4) L'ultimo aspetto riguarda la riconquista di un piano propriamente politico nella discussione sulle crisi ecologica e climatica. 

Crediamo che tali crisi non possano essere risolte semplicemente affidandosi a saperi tecnico-scientifici “neutrali” e oggettivi, a miracolose innovazioni tecnologiche o energetiche o alle presunte virtù autoregolative del mercato.
Riteniamo anche che le scelte responsabili
a livello squisitamente individuale - consumo critico, opzioni a basso impatto nell’alimentazione, nel vestire e nel muoversi ecc. - pur essendo importanti e necessarie, non siano tuttavia sufficienti –da sole – ad innescare cambiamenti strutturali e realmente incisivi. 

Rivendicare un terreno propriamente politico per le scelte di sostenibilità non significa necessariamente ricentrarsi sulla dimensione statuale nazionale o internazionale, quanto semmai rivendicare la pluralità dei terreni di azione rispetto a soggetti, organizzazioni, regimi che possono essere investiti da forme di ripensamento critico e innovazione. 

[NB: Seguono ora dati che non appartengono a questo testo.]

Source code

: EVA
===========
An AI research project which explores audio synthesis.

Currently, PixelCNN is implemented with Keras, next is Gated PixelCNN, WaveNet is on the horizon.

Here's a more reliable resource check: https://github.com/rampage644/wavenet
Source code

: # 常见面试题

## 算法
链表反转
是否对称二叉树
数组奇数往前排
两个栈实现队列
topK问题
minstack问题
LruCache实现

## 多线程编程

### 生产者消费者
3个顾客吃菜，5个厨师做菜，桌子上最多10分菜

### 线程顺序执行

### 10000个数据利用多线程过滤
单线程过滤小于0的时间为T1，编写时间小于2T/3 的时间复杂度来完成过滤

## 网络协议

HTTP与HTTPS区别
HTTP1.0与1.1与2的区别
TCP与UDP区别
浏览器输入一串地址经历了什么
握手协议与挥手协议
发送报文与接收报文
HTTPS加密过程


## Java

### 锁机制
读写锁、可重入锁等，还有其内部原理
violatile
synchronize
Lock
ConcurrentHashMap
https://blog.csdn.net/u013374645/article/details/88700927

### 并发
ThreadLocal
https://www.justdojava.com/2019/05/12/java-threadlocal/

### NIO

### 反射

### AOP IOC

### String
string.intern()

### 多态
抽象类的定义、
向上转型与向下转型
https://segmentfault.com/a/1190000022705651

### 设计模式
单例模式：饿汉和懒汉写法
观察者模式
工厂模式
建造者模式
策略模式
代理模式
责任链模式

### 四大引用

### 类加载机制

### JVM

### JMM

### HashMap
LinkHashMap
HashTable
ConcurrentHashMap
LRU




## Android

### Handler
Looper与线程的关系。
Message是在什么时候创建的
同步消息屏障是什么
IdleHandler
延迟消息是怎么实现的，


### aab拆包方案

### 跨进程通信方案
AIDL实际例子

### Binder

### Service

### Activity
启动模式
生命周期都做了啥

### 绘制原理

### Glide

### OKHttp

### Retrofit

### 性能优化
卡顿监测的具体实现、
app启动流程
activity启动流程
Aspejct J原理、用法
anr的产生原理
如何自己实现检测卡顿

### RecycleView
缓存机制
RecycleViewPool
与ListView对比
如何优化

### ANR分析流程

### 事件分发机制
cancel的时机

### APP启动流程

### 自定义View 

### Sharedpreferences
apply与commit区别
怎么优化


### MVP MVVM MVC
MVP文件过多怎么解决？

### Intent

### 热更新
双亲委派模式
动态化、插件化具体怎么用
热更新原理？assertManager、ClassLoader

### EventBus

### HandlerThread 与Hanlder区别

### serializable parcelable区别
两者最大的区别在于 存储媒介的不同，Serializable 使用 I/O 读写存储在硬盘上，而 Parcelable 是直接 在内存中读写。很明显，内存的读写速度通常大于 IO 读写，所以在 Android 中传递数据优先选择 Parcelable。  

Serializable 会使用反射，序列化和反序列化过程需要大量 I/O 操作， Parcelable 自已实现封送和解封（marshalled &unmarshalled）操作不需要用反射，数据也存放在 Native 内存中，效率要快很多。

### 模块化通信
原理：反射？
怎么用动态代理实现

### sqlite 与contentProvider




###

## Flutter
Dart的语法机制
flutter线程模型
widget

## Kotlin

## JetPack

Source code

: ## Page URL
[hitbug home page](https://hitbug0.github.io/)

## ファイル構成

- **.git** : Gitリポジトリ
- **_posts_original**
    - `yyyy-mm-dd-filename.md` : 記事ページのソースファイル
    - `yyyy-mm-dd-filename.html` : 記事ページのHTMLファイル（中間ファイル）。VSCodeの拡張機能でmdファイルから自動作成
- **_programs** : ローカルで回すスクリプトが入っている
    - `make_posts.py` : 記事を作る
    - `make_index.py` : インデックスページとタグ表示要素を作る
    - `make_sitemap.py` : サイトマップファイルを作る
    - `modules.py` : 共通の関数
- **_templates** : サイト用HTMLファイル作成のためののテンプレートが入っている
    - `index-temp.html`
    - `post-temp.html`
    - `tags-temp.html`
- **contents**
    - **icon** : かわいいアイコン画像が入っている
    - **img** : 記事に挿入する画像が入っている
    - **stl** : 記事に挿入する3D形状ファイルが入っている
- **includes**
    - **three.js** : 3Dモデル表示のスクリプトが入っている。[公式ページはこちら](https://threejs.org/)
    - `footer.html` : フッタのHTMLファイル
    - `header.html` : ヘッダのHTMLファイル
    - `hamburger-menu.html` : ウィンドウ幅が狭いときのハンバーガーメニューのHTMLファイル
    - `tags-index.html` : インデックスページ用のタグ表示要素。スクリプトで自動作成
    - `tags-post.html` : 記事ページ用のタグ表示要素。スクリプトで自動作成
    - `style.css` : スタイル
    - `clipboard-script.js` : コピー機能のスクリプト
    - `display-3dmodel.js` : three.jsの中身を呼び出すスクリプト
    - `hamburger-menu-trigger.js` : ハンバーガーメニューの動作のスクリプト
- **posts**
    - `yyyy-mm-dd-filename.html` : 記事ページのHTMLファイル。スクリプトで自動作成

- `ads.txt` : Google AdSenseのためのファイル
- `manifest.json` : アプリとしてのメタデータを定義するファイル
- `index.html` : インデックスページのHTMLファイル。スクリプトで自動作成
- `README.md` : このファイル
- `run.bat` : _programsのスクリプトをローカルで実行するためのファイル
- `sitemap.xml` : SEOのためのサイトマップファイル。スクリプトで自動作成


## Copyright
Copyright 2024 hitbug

La costruzione di una reale alternativa politica, responsabile e partecipata, costituisce, fra l’altro, l’unica opportunità per prevenire derive securitarie, militari o tecnocratiche di “gestione ambientale”. 

Ma per far spazio a questa alternativa, occorre non smettere di riflettere: non solo sui problemi che pensiamo di vedere chiaramente, ma anche sui linguaggi, sui paradigmi, sulle risposte e sulle soluzioni preconfezionate, attraverso cui ci sforziamo di impacchettare e addomesticare quell’enorme inciampo della nostra civiltà che rappresenta il cambiamento climatico.